FG (FeatureGenerator) is the process of transforming raw data into features for a model. This process ensures that the output from offline and online sample generation is consistent. Feature generation uses various types of FG operators to transform one or more features.
Feature generation focuses only on transformations required for both offline and online sample generation. If a transformation is required only during the offline stage, do not define it as an FG operation. The following diagram shows the position of the FG module within a recommendation system architecture.
The feature generation process consists of a series of feature transformation operators (FG operators). These operators run in parallel according to the topology of a directed acyclic graph (DAG) defined in the configuration file.
Configuration file example
The features list is used to configure the feature operators. Each feature operator must include feature_name and feature_type.
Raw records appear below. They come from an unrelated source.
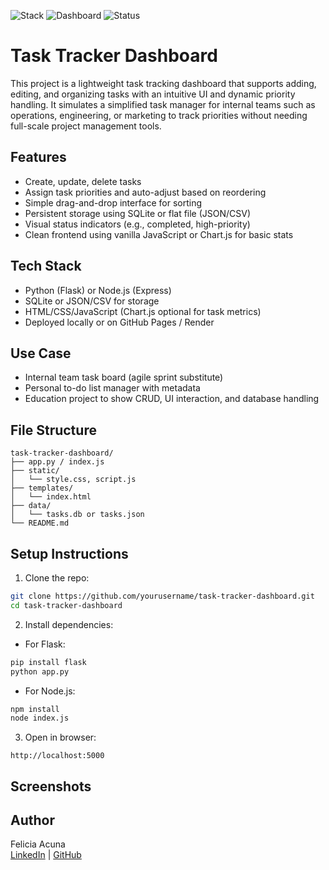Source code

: ![Stack](https://img.shields.io/badge/Flask%20%2B%20JS-Interactive-blueviolet)
![Dashboard](https://img.shields.io/badge/CRUD%20UI-Responsive-brightgreen)
![Status](https://img.shields.io/badge/Live-Demo%20Ready-yellowgreen)

# Task Tracker Dashboard

This project is a lightweight task tracking dashboard that supports adding, editing, and organizing tasks with an intuitive UI and dynamic priority handling. It simulates a simplified task manager for internal teams such as operations, engineering, or marketing to track priorities without needing full-scale project management tools.

## Features

- Create, update, delete tasks
- Assign task priorities and auto-adjust based on reordering
- Simple drag-and-drop interface for sorting
- Persistent storage using SQLite or flat file (JSON/CSV)
- Visual status indicators (e.g., completed, high-priority)
- Clean frontend using vanilla JavaScript or Chart.js for basic stats

## Tech Stack

- Python (Flask) or Node.js (Express)
- SQLite or JSON/CSV for storage
- HTML/CSS/JavaScript (Chart.js optional for task metrics)
- Deployed locally or on GitHub Pages / Render

## Use Case

- Internal team task board (agile sprint substitute)
- Personal to-do list manager with metadata
- Education project to show CRUD, UI interaction, and database handling

## File Structure

```
task-tracker-dashboard/
├── app.py / index.js
├── static/
│   └── style.css, script.js
├── templates/
│   └── index.html
├── data/
│   └── tasks.db or tasks.json
└── README.md
```

## Setup Instructions

1. Clone the repo:
```bash
git clone https://github.com/yourusername/task-tracker-dashboard.git
cd task-tracker-dashboard
```

2. Install dependencies:
- For Flask:
```bash
pip install flask
python app.py
```
- For Node.js:
```bash
npm install
node index.js
```

3. Open in browser:
```
http://localhost:5000
```

## Screenshots


## Author

Felicia Acuna  
[LinkedIn](https://www.linkedin.com/in/felicia-acuna) | [GitHub](https://github.com/fracuna1)
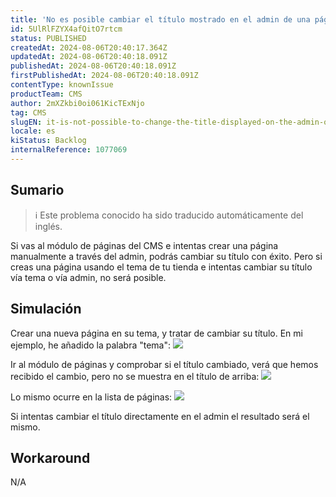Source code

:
 ```yaml
---
title: 'No es posible cambiar el título mostrado en el admin de una página crear en el tema de la tienda'
id: 5UlRlFZYX4afQitO7rtcm
status: PUBLISHED
createdAt: 2024-08-06T20:40:17.364Z
updatedAt: 2024-08-06T20:40:18.091Z
publishedAt: 2024-08-06T20:40:18.091Z
firstPublishedAt: 2024-08-06T20:40:18.091Z
contentType: knownIssue
productTeam: CMS
author: 2mXZkbi0oi061KicTExNjo
tag: CMS
slugEN: it-is-not-possible-to-change-the-title-displayed-on-the-admin-of-a-page-create-on-the-stores-theme
locale: es
kiStatus: Backlog
internalReference: 1077069
---
```


## Sumario

>ℹ️ Este problema conocido ha sido traducido automáticamente del inglés.


Si vas al módulo de páginas del CMS e intentas crear una página manualmente a través del admin, podrás cambiar su título con éxito. Pero si creas una página usando el tema de tu tienda e intentas cambiar su título vía tema o vía admin, no será posible.


##

## Simulación


Crear una nueva página en su tema, y tratar de cambiar su título. En mi ejemplo, he añadido la palabra "tema":
 ![](https://vtexhelp.zendesk.com/attachments/token/fSZvyE7PZzzqiBkPo0RFeMWOh/?name=image.png)

Ir al módulo de páginas y comprobar si el título cambiado, verá que hemos recibido el cambio, pero no se muestra en el título de arriba:
 ![](https://vtexhelp.zendesk.com/attachments/token/OheWJWbzKLJ88IWGndejy3kDT/?name=image.png)

Lo mismo ocurre en la lista de páginas:
 ![](https://vtexhelp.zendesk.com/attachments/token/Eh11X7Z9HLzLsbp1vmbtOA7VK/?name=image.png)

Si intentas cambiar el título directamente en el admin el resultado será el mismo.



## Workaround


N/A





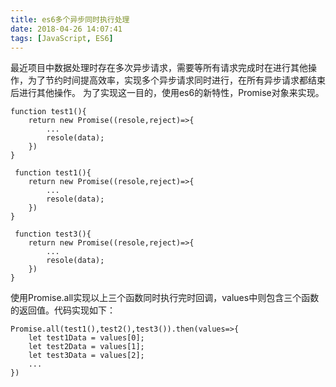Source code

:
```yaml
---
title: es6多个异步同时执行处理
date: 2018-04-26 14:07:41
tags: [JavaScript, ES6]
---
```


最近项目中数据处理时存在多次异步请求，需要等所有请求完成时在进行其他操作，为了节约时间提高效率，实现多个异步请求同时进行，在所有异步请求都结束后进行其他操作。
为了实现这一目的，使用es6的新特性，Promise对象来实现。

    function test1(){
        return new Promise((resole,reject)=>{
            ...
            resole(data);
        })
    }

     function test1(){
        return new Promise((resole,reject)=>{
            ...
            resole(data);
        })
    }

     function test3(){
        return new Promise((resole,reject)=>{
            ...
            resole(data);
        })
    }
使用Promise.all实现以上三个函数同时执行完时回调，values中则包含三个函数的返回值。代码实现如下：

    Promise.all(test1(),test2(),test3()).then(values=>{
        let test1Data = values[0];
        let test2Data = values[1];
        let test3Data = values[2];
        ...
    })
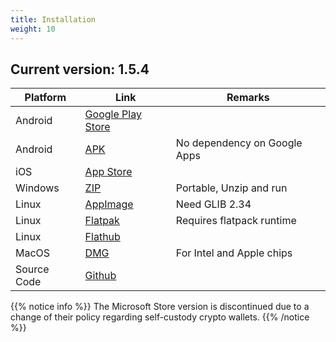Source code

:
 ```yaml
---
title: Installation
weight: 10
---
```


## Current version: 1.5.4

| Platform   | Link | Remarks |
| ------ | ------- | --------|
| Android | [Google Play Store](https://play.google.com/store/apps/details?id=me.hanh.ywallet&pcampaignid=web_share)  |
| Android | [APK](https://github.com/hhanh00/zwallet/releases/download/v1.5.4/app-fdroid.apk) | No dependency on Google Apps
| iOS | [App Store](https://apps.apple.com/us/app/ywallet/id1583859229)     |
| Windows | [ZIP](https://github.com/hhanh00/zwallet/releases/download/v1.5.4/ywallet.zip)     | Portable, Unzip and run
| Linux | [AppImage](https://github.com/hhanh00/zwallet/releases/tag/v1.5.4#:~:text=Ywallet%2Dlatest%2Dx86_64.AppImage)     | Need GLIB 2.34
| Linux | [Flatpak](https://github.com/hhanh00/zwallet/releases/download/v1.5.4/ywallet.flatpak)     | Requires flatpack runtime
| Linux | [Flathub](https://flathub.org/apps/app.ywallet.Ywallet) |
| MacOS | [DMG](https://github.com/hhanh00/zwallet/releases/download/v1.5.4/ywallet-universal.dmg)     | For Intel and Apple chips
| Source Code | [Github](https://github.com/hhanh00/zwallet) |

{{% notice info %}}
The Microsoft Store version is discontinued due to a change
of their policy regarding self-custody crypto wallets.
{{% /notice %}}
For more information about other configuration items, see Built-in feature operators.
The reserves configuration item specifies the fields to pass through during offline tasks. These fields are output directly without any feature transformation.
{
"features": [
{
"feature_name": "goods_id",
"feature_type": "id_feature",
"value_type": "string",
"expression": "item:goods_id",
"default_value": "-1024",
"need_prefix": false
},
{
"feature_name": "color_pair",
"feature_type": "combo_feature",
"value_type": "string",
"expression": ["user:query_color", "item:color"],
"default_value": "",
"need_prefix": false
},
{
"feature_name": "current_price",
"feature_type": "raw_feature",
"value_type": "double",
"expression": "item:current_price",
"default_value": "0",
"need_prefix": false
},
{
"feature_name": "usr_cate1_clk_cnt_1d",
"feature_type": "lookup_feature",
"map": "user:usr_cate1_clk_cnt_1d",
"key": "item:cate1",
"need_discrete": false,
"need_key": false,
"default_value": "0",
"combiner": "max",
"need_prefix": false,
"value_type": "double"
},
{
"feature_name": "recommend_match",
"feature_type": "overlap_feature",
"method": "is_contain",
"query": "user:query_recommend",
"title": "item:recommend",
"default_value": "0"
},
{
"feature_name": "norm_title",
"feature_type": "text_normalizer",
"expression": "item:title",
"max_length": 512,
"parameter": 0,
"remove_space": false,
"is_gbk_input": false,
"is_gbk_output": false
},
{
"feature_name": "title_terms",
"feature_type": "tokenize_feature",
"expression": "feature:norm_title",
"default_value": "",
"vocab_file": "tokenizer.json",
"output_type": "word_id",
"output_delim": ","
},
{
"feature_name": "query_title_match_ratio",
"feature_type": "overlap_feature",
"method": "query_common_ratio",
"query": "user:query_terms",
"title": "feature:title_terms",
"default_value": "0"
},
{
"feature_name": "title_term_match_ratio",
"feature_type": "overlap_feature",
"method": "title_common_ratio",
"query": "user:query_terms",
"title": "feature:title_terms",
"default_value": "0"
},
{
"feature_name": "term_proximity_min_cover",
"feature_type": "overlap_feature",
"method": "proximity_min_cover",
"query": "user:query_terms",
"title": "feature:title_terms",
"default_value": "0"
}
],
"input_alias": {
"non_exist_field1": "exist_field1",
"non_exist_field2": "exist_field2"
},
"reserves": [
"request_id",
"user_id",
"is_click",
"is_pay",
"sample_weight",
"event_unix_time"
]
}The input_alias configuration item is a dictionary that maps feature input names. It maps a field name that might not exist to an actual field name. Note: The input_alias configuration is supported from version 1.0.0. You can typically skip this configuration.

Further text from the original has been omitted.